Italian crisis set to linger as press meeting called off
Italian prime minister Mario Monti has cancelled his traditional end-of-year press conference, scheduled for tomorrow, an indication that the government crisis will drag on, probably up to Christmas Eve.
It had been widely anticipated that following the approval of the budget, President Giorgio Napolitano would dissolve parliament, possibly tomorrow morning. Then Mr Monti, who offered his “irrevocable” resignation two weeks ago, would be free to finally declare his own immediate intentions.
When he does face the press, Mr Monti is expected to announce that he is about to relinquish his “technocrat” super partes role by lending his name to a centrist electoral list in the upcoming general election.
However, the budget’s progress through parliament has been slower than anticipated, so it could be Saturday or Sunday before it is approved.
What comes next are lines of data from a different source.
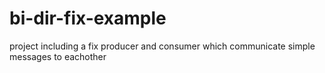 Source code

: # bi-dir-fix-example
project including a fix producer and consumer which communicate simple messages to eachother  
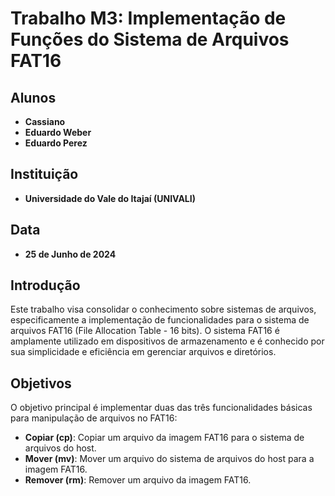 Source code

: # Trabalho M3: Implementação de Funções do Sistema de Arquivos FAT16

## Alunos
- **Cassiano**
- **Eduardo Weber**
- **Eduardo Perez**

## Instituição
- **Universidade do Vale do Itajaí (UNIVALI)**

## Data
- **25 de Junho de 2024**

## Introdução

Este trabalho visa consolidar o conhecimento sobre sistemas de arquivos, especificamente a implementação de funcionalidades para o sistema de arquivos FAT16 (File Allocation Table - 16 bits). O sistema FAT16 é amplamente utilizado em dispositivos de armazenamento e é conhecido por sua simplicidade e eficiência em gerenciar arquivos e diretórios.

## Objetivos

O objetivo principal é implementar duas das três funcionalidades básicas para manipulação de arquivos no FAT16:
- **Copiar (cp)**: Copiar um arquivo da imagem FAT16 para o sistema de arquivos do host.
- **Mover (mv)**: Mover um arquivo do sistema de arquivos do host para a imagem FAT16.
- **Remover (rm)**: Remover um arquivo da imagem FAT16. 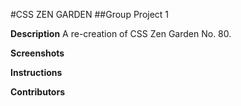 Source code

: #CSS ZEN GARDEN
##Group Project 1

**Description**
A re-creation of CSS Zen Garden No. 80.

**Screenshots**


**Instructions**

**Contributors**
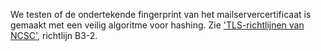 We testen of de ondertekende fingerprint van het mailservercertificaat is gemaakt met een veilig algoritme voor hashing. Zie ['TLS-richtlijnen van NCSC'](https://www.ncsc.nl/actueel/whitepapers/ict-beveiligingsrichtlijnen-voor-transport-layer-security-tls.html), richtlijn B3-2.
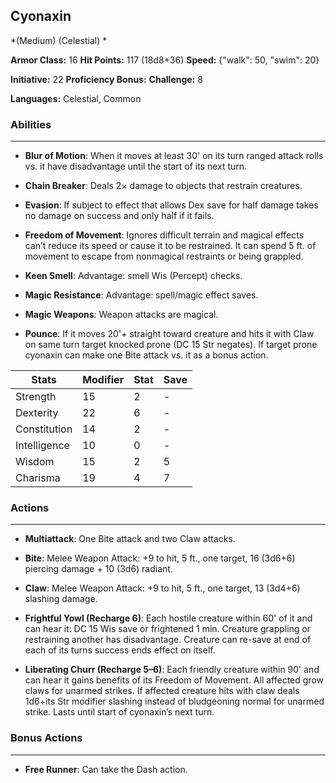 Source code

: ## Cyonaxin
*(Medium) (Celestial) *

**Armor Class:** 16
**Hit Points:** 117 (18d8+36)
**Speed:** {"walk": 50, "swim": 20}

**Initiative:** 22
**Proficiency Bonus:**
**Challenge:** 8

**Languages:** Celestial, Common

### Abilities
 --- 
- **Blur of Motion**: When it moves at least 30' on its turn ranged attack rolls vs. it have disadvantage until the start of its next turn.

- **Chain Breaker**: Deals 2× damage to objects that restrain creatures.

- **Evasion**: If subject to effect that allows Dex save for half damage takes no damage on success and only half if it fails.

- **Freedom of Movement**: Ignores difficult terrain and magical effects can’t reduce its speed or cause it to be restrained. It can spend 5 ft. of movement to escape from nonmagical restraints or being grappled.

- **Keen Smell**: Advantage: smell Wis (Percept) checks.

- **Magic Resistance**: Advantage: spell/magic effect saves.

- **Magic Weapons**: Weapon attacks are magical.

- **Pounce**: If it moves 20'+ straight toward creature and hits it with Claw on same turn target knocked prone (DC 15 Str negates). If target prone cyonaxin can make one Bite attack vs. it as a bonus action.



| Stats | Modifier | Stat | Save
| ---- | ---- | ---- | ---- |
| Strength | 15 | 2 | - |
| Dexterity | 22 | 6 | - |
| Constitution | 14 | 2 | - |
| Intelligence | 10 | 0 | - |
| Wisdom | 15 | 2 | 5 |
| Charisma | 19 | 4 | 7 |

### Actions
 --- 
- **Multiattack**: One Bite attack and two Claw attacks.

- **Bite**: Melee Weapon Attack: +9 to hit, 5 ft., one target, 16 (3d6+6) piercing damage + 10 (3d6) radiant.

- **Claw**: Melee Weapon Attack: +9 to hit, 5 ft., one target, 13 (3d4+6) slashing damage.

- **Frightful Yowl (Recharge 6)**: Each hostile creature within 60' of it and can hear it: DC 15 Wis save or frightened 1 min. Creature grappling or restraining another has disadvantage. Creature can re-save at end of each of its turns success ends effect on itself.

- **Liberating Churr (Recharge 5–6)**: Each friendly creature within 90' and can hear it gains benefits of its Freedom of Movement. All affected grow claws for unarmed strikes. If affected creature hits with claw deals 1d6+its Str modifier slashing instead of bludgeoning normal for unarmed strike. Lasts until start of cyonaxin’s next turn.

### Bonus Actions
 --- 
- **Free Runner**: Can take the Dash action.

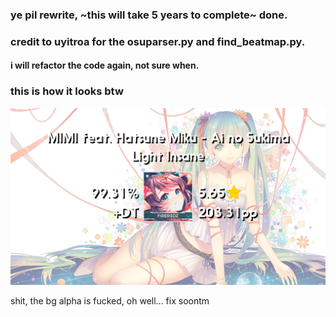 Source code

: ### ye pil rewrite, ~this will take 5 years to complete~ done.

### credit to uyitroa for the osuparser.py and find_beatmap.py.

#### i will refactor the code again, not sure when.

### this is how it looks btw
![ae](data/prev.png)

shit, the bg alpha is fucked, oh well... fix soontm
Centre-left PD figures yesterday accused former prime minister Silvio Berlusconi of deliberately slowing its passage through parliament to suit his own electoral purposes.
Mr Monti believes it would be incorrect of him to announce his own political plans until his mandate as technocratic head of a cross-party government is formally ended.
In the meantime, he held a meeting at government house yesterday with several key figures in the centrist group, Towards the Third Republic, to which he may lend his name and his austerity agenda.
Among those to meet him were Ferrari president Luca Cordero di Montezemolo, UDC leader Pier Ferdinando Casini and Andrea Riccardi, the founder of the Sant’Egidio lay movement and a minister in the Monti cabinet.
Others who may be tempted to join the Lista Monti include a number of PDL dissidents such as lower house speaker Gianfranco Fini and former interior minister Beppe Pisanu.
While Mr Monti remains tight-lipped about his intentions, the same can hardly be said of Mr Berlusconi, whose PDL party was instrumental in the downfall of the Monti government. In yet another lengthy TV interview/ address, Mr Berlusconi suggested that, given time, he might himself poll 40 per cent of the vote. He said he was “the only one in Europe who understands anything about economics”, unlike all those “professional politicians and trade unionists such as Merkel and her sidekick, Sarkozy”.